(Stored data)
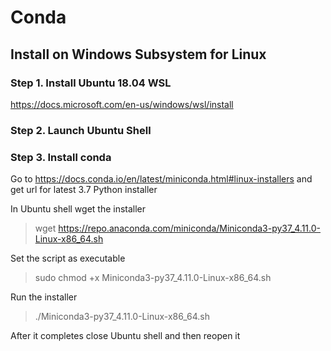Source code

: # Conda

## Install on Windows Subsystem for Linux

### Step 1. Install Ubuntu 18.04 WSL

https://docs.microsoft.com/en-us/windows/wsl/install



### Step 2. Launch Ubuntu Shell



### Step 3. Install conda

Go to https://docs.conda.io/en/latest/miniconda.html#linux-installers and get url for latest 3.7 Python installer

In Ubuntu shell wget the installer

> wget https://repo.anaconda.com/miniconda/Miniconda3-py37_4.11.0-Linux-x86_64.sh

Set the script as executable

> sudo chmod +x Miniconda3-py37_4.11.0-Linux-x86_64.sh

Run the installer

> ./Miniconda3-py37_4.11.0-Linux-x86_64.sh

After it completes close Ubuntu shell and then reopen it

> 



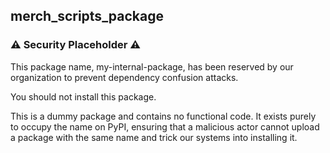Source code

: ## merch_scripts_package

### ⚠️ Security Placeholder ⚠️
This package name, my-internal-package, has been reserved by our organization to prevent dependency confusion attacks.

You should not install this package.

This is a dummy package and contains no functional code. It exists purely to occupy the name on PyPI, ensuring that a malicious actor cannot upload a package with the same name and trick our systems into installing it.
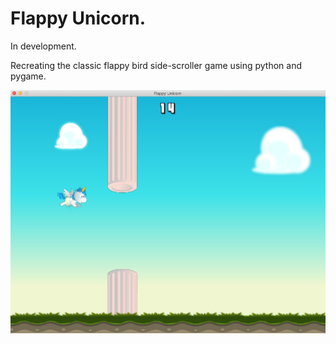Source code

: # Flappy Unicorn.

In development.


Recreating the classic flappy bird side-scroller game using python and pygame.

![alt text](images/game/screenshot-dev.png)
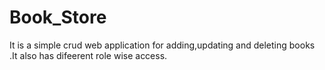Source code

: # Book_Store

It is a simple  crud web application for adding,updating and deleting books .It also has difeerent role wise access.
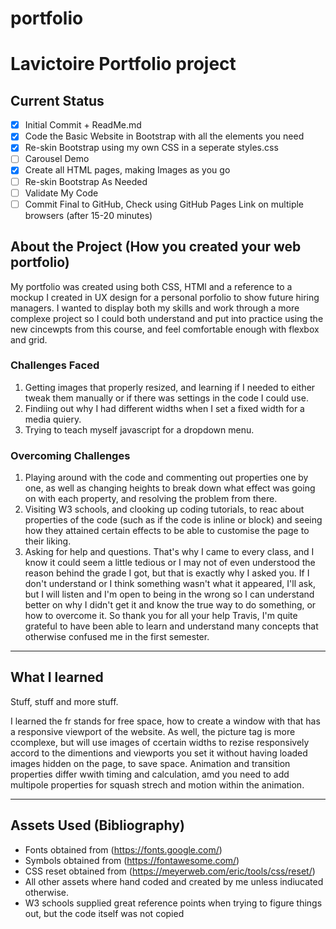 # portfolio
# Lavictoire Portfolio project

## Current Status 

- [x] Initial Commit + ReadMe.md
- [x] Code the Basic Website in Bootstrap with all the elements you need
- [x] Re-skin Bootstrap using my own CSS in a seperate styles.css
- [ ] Carousel Demo 
- [x] Create all HTML pages, making Images as you go
- [ ] Re-skin Bootstrap As Needed 
- [ ] Validate My Code
- [ ] Commit Final to GitHub, Check using GitHub Pages Link on multiple browsers (after 15-20 minutes)

## About the Project (How you created your web portfolio)

My portfolio was created using both CSS, HTMl and a reference to a mockup I created in UX design for a personal porfolio to show future hiring managers. I wanted to display both my skills and work through a more complexe project so I could both understand and put into practice using the new cincewpts from this course, and feel comfortable enough with flexbox and grid.

### Challenges Faced 

1. Getting images that properly resized, and learning if I needed to either tweak them manually or if there was settings in the code I could use.
2. Findiing out why I had different widths when I set a fixed width for a media quiery.
3. Trying to teach myself javascript for a dropdown menu.

### Overcoming Challenges

1. Playing around with the code and commenting out properties one by one, as well as changing heights to break down what effect was going on with each property, and resolving the problem from there.
2. Visiting W3 schools, and clooking up coding tutorials, to reac about properties of the code (such as if the code is inline or block) and seeing how they attained certain effects to be able to customise the page to their liking.
3. Asking for help and questions. That's why I came to every class, and I know it could seem a little tedious or I may not of even understood the reason behind the grade I got, but that is exactly why I asked you. If I don't understand or I think something wasn't what it appeared, I'll ask, but I will listen and I'm open to being in the wrong so I can understand better on why I didn't get it and know the true way to do something, or how to overcome it. So thank you for all your help Travis, I'm quite grateful to have been able to learn and understand many concepts that otherwise confused me in the first semester.

---

## What I learned

Stuff, stuff and more stuff.

I learned the fr stands for free space, how to create a window with that has a responsive viewport of the website. As well, the picture tag is more ccomplexe, but will use images of ccertain widths to rezise responsively accord to the dimentions and viewports you set it without having loaded images hidden on the page, to save space. Animation and transition properties differ wwith timing and calculation, amd you need to add multipole properties for squash strech and motion within the animation.

---

## Assets Used (Bibliography)

- Fonts obtained from (https://fonts.google.com/)
- Symbols obtained from (https://fontawesome.com/)
- CSS reset obtained from (https://meyerweb.com/eric/tools/css/reset/)
- All other assets where hand coded and created by me unless indiucated otherwise.
- W3 schools supplied great reference points when trying to figure things out, but the code itself was not copied
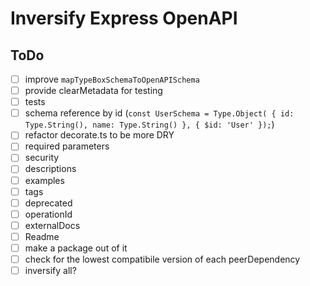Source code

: # Inversify Express OpenAPI

## ToDo

- [ ] improve `mapTypeBoxSchemaToOpenAPISchema`
- [ ] provide clearMetadata for testing
- [ ] tests
- [ ] schema reference by id (`const UserSchema = Type.Object( { id: Type.String(), name: Type.String() }, { $id: 'User' });`)
- [ ] refactor decorate.ts to be more DRY
- [ ] required parameters
- [ ] security
- [ ] descriptions
- [ ] examples
- [ ] tags
- [ ] deprecated
- [ ] operationId
- [ ] externalDocs
- [ ] Readme
- [ ] make a package out of it
- [ ] check for the lowest compatibile version of each peerDependency
- [ ] inversify all?
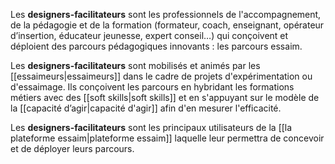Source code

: Les **designers-facilitateurs** sont les professionnels de l'accompagnement, de la pédagogie et de la formation (formateur, coach, enseignant, opérateur d’insertion, éducateur jeunesse, expert conseil…) qui conçoivent et déploient des parcours pédagogiques innovants : les parcours essaim.

Les **designers-facilitateurs** sont mobilisés et animés par les [[essaimeurs|essaimeurs]] dans le cadre de projets d'expérimentation ou d'essaimage. Ils conçoivent les parcours en hybridant les formations métiers avec des [[soft skills|soft skills]] et en s'appuyant sur le modèle de la [[capacité d’agir|capacité d'agir]] afin d'en mesurer l'efficacité. 

Les **designers-facilitateurs** sont les principaux utilisateurs de la [[la plateforme essaim|plateforme essaim]] laquelle leur permettra de concevoir et de déployer leurs parcours.

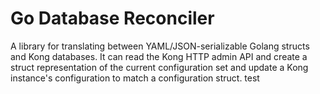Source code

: # Go Database Reconciler

A library for translating between YAML/JSON-serializable Golang structs and
Kong databases. It can read the Kong HTTP admin API and create a struct
representation of the current configuration set and update a Kong instance's
configuration to match a configuration struct. test

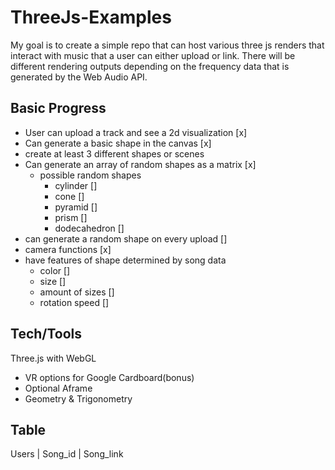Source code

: # ThreeJs-Examples
My goal is to create a simple repo that can host various three js renders that interact with music that a user can either upload or link.
There will be different rendering outputs depending on the frequency data that is generated by the Web Audio API. 

## Basic Progress
- User can upload a track and see a 2d visualization [x]
- Can generate a basic shape in the canvas [x]
- create at least 3 different shapes or scenes
- Can generate an array of random shapes as a matrix [x]
  - possible random shapes
    - cylinder []
    - cone []
    - pyramid []
    - prism []
    - dodecahedron []
- can generate a random shape on every upload []
- camera functions [x]
- have features of shape determined by song data
  - color []
  - size []
  - amount of sizes []
  - rotation speed []

## Tech/Tools
Three.js with WebGL
  - VR options for Google Cardboard(bonus)
  - Optional Aframe
  - Geometry & Trigonometry

## Table
Users | Song_id 
      | Song_link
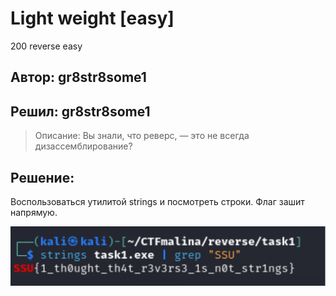 # Light weight [easy]
200
reverse easy

## Автор: gr8str8some1
## Решил: gr8str8some1

> Описание: Вы знали, что реверс, — это не всегда дизассемблирование?

## Решение:
Воспользоваться утилитой strings и посмотреть строки. Флаг зашит напрямую.

![img.png](images/img.png)
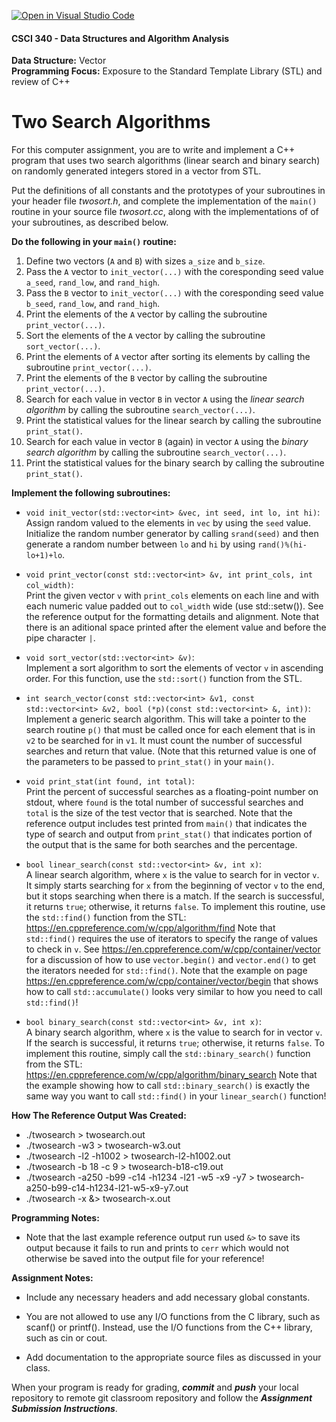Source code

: [![Open in Visual Studio Code](https://classroom.github.com/assets/open-in-vscode-c66648af7eb3fe8bc4f294546bfd86ef473780cde1dea487d3c4ff354943c9ae.svg)](https://classroom.github.com/online_ide?assignment_repo_id=8441385&assignment_repo_type=AssignmentRepo)
#### CSCI 340 - Data Structures and Algorithm Analysis

**Data Structure:** Vector <BR>
**Programming Focus:** Exposure to the Standard Template Library (STL) and review of C++

# Two Search Algorithms

For this computer assignment, you are to write and implement a C++ program that uses two search algorithms (linear search and binary search) on randomly generated integers stored in a vector from STL.

Put the definitions of all constants and the prototypes of your subroutines in your header file *twosort.h*, and complete the implementation of the `main()` routine in your source file *twosort.cc*, along with the implementations of of your subroutines, as described below.

**Do the following in your `main()` routine:**

1) Define two vectors (`A` and `B`) with sizes `a_size` and `b_size`.
2) Pass the `A` vector to `init_vector(...)` with the coresponding seed value `a_seed`, `rand_low`, and `rand_high`.
3) Pass the `B` vector to `init_vector(...)` with the coresponding seed value `b_seed`, `rand_low`, and `rand_high`.
4) Print the elements of the `A` vector by calling the subroutine `print_vector(...)`.
5) Sort the elements of the `A` vector by calling the subroutine `sort_vector(...)`.
6) Print the elements of `A` vector after sorting its elements by calling the subroutine `print_vector(...)`.
7) Print the elements of the `B` vector by calling the subroutine `print_vector(...)`.
8) Search for each value in vector `B` in vector `A` using the *linear search algorithm* by calling the subroutine `search_vector(...)`.
9) Print the statistical values for the linear search by calling the subroutine `print_stat()`.
10) Search for each value in vector `B` (again) in vector `A` using the *binary search algorithm* by calling the subroutine `search_vector(...)`.
11) Print the statistical values for the binary search by calling the subroutine `print_stat()`.

**Implement the following subroutines:**
  
- `void init_vector(std::vector<int> &vec, int seed, int lo, int hi)`:  
Assign random valued to the elements in `vec` by using the `seed` value.  Initialize the random number generator by calling `srand(seed)` and then generate a random number between `lo` and `hi` by using `rand()%(hi-lo+1)+lo`.

- `void print_vector(const std::vector<int> &v, int print_cols, int col_width)`:  
Print the given vector `v` with `print_cols` elements on each line and with each numeric value padded out to `col_width` wide (use std::setw()). See the reference output for the formatting details and alignment.  Note that there is an aditional space printed after the element value and before the pipe character `|`.

- `void sort_vector(std::vector<int> &v)`:  
  Implement a sort algorithm to sort the elements of vector `v` in ascending order. For this function, use the `std::sort()` function from the STL.

- `int search_vector(const std::vector<int> &v1, const std::vector<int> &v2, bool (*p)(const std::vector<int> &, int))`:  
  Implement a generic search algorithm.  This will take a pointer to the search routine `p()` that must be called once for each element that is in `v2` to be searched for in `v1`. It must count the number of successful searches and return that value. (Note that this returned value is one of the parameters to be passed to `print_stat()` in your `main()`.
  
- `void print_stat(int found, int total)`:  
  Print the percent of successful searches as a floating-point number on stdout, where `found` is the total number of successful searches and `total` is the size of the test vector that is searched.  Note that the reference output includes test printed from `main()` that indicates the type of search and output from `print_stat()` that indicates portion of the output that is the same for both searches and the percentage.
  
- `bool linear_search(const std::vector<int> &v, int x)`:  
  A linear search algorithm, where `x` is the value to search for in vector `v`. It simply starts searching for `x` from the beginning of vector `v` to the end, but it stops searching when there is a match. If the search is successful, it returns `true`; otherwise, it returns `false`. To implement this routine, use the `std::find()` function from the STL: https://en.cppreference.com/w/cpp/algorithm/find  Note that `std::find()` requires the use of iterators to specify the range of values to check in `v`.  See https://en.cppreference.com/w/cpp/container/vector for a discussion of how to use `vector.begin()` and `vector.end()` to get the iterators needed for `std::find()`.  Note that the example on page https://en.cppreference.com/w/cpp/container/vector/begin that shows how to call `std::accumulate()` looks very similar to how you need to call `std::find()`!
  
- `bool binary_search(const std::vector<int> &v, int x)`:  
  A binary search algorithm, where `x` is the value to search for in vector `v`. If the search is successful, it returns `true`; otherwise, it returns `false`. To implement this routine, simply call the `std::binary_search()` function from the STL: https://en.cppreference.com/w/cpp/algorithm/binary_search Note that the example showing how to call `std::binary_search()` is exactly the same way you want to call `std::find()` in your `linear_search()` function!

**How The Reference Output Was Created:**

- ./twosearch > twosearch.out
- ./twosearch -w3 > twosearch-w3.out
- ./twosearch -l2 -h1002 > twosearch-l2-h1002.out
- ./twosearch -b 18 -c 9 > twosearch-b18-c19.out
- ./twosearch -a250 -b99 -c14 -h1234 -l21 -w5 -x9 -y7 > twosearch-a250-b99-c14-h1234-l21-w5-x9-y7.out
- ./twosearch -x &> twosearch-x.out

**Programming Notes:**

- Note that the last example reference output run used `&>` to save its output because it fails to run and prints to `cerr` which would not otherwise be saved into the output file for your reference!
  
**Assignment Notes:**

- Include any necessary headers and add necessary global constants.

- You are not allowed to use any I/O functions from the C library, such as scanf() or printf(). Instead, use the I/O functions from the C++ library, such as cin or cout.

- Add documentation to the appropriate source files as discussed in your class.

When your program is ready for grading, ***commit*** and ***push*** your local repository to remote git classroom repository and follow the _**Assignment Submission Instructions**_.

Problem to solve -> Write out exactly the run of lines above that starts at the line containing "- possible random shapes" and ends at the line containing "## Решил: gr8str8some1". Include both, and leave the pictures out.

Task solution ->
  - possible random shapes
    - cylinder []
    - cone []
    - pyramid []
    - prism []
    - dodecahedron []
- can generate a random shape on every upload []
- camera functions [x]
- have features of shape determined by song data
  - color []
  - size []
  - amount of sizes []
  - rotation speed []

## Tech/Tools
Three.js with WebGL
  - VR options for Google Cardboard(bonus)
  - Optional Aframe
  - Geometry & Trigonometry

## Table
Users | Song_id 
      | Song_link
 # Light weight [easy]
200
reverse easy

## Автор: gr8str8some1
## Решил: gr8str8some1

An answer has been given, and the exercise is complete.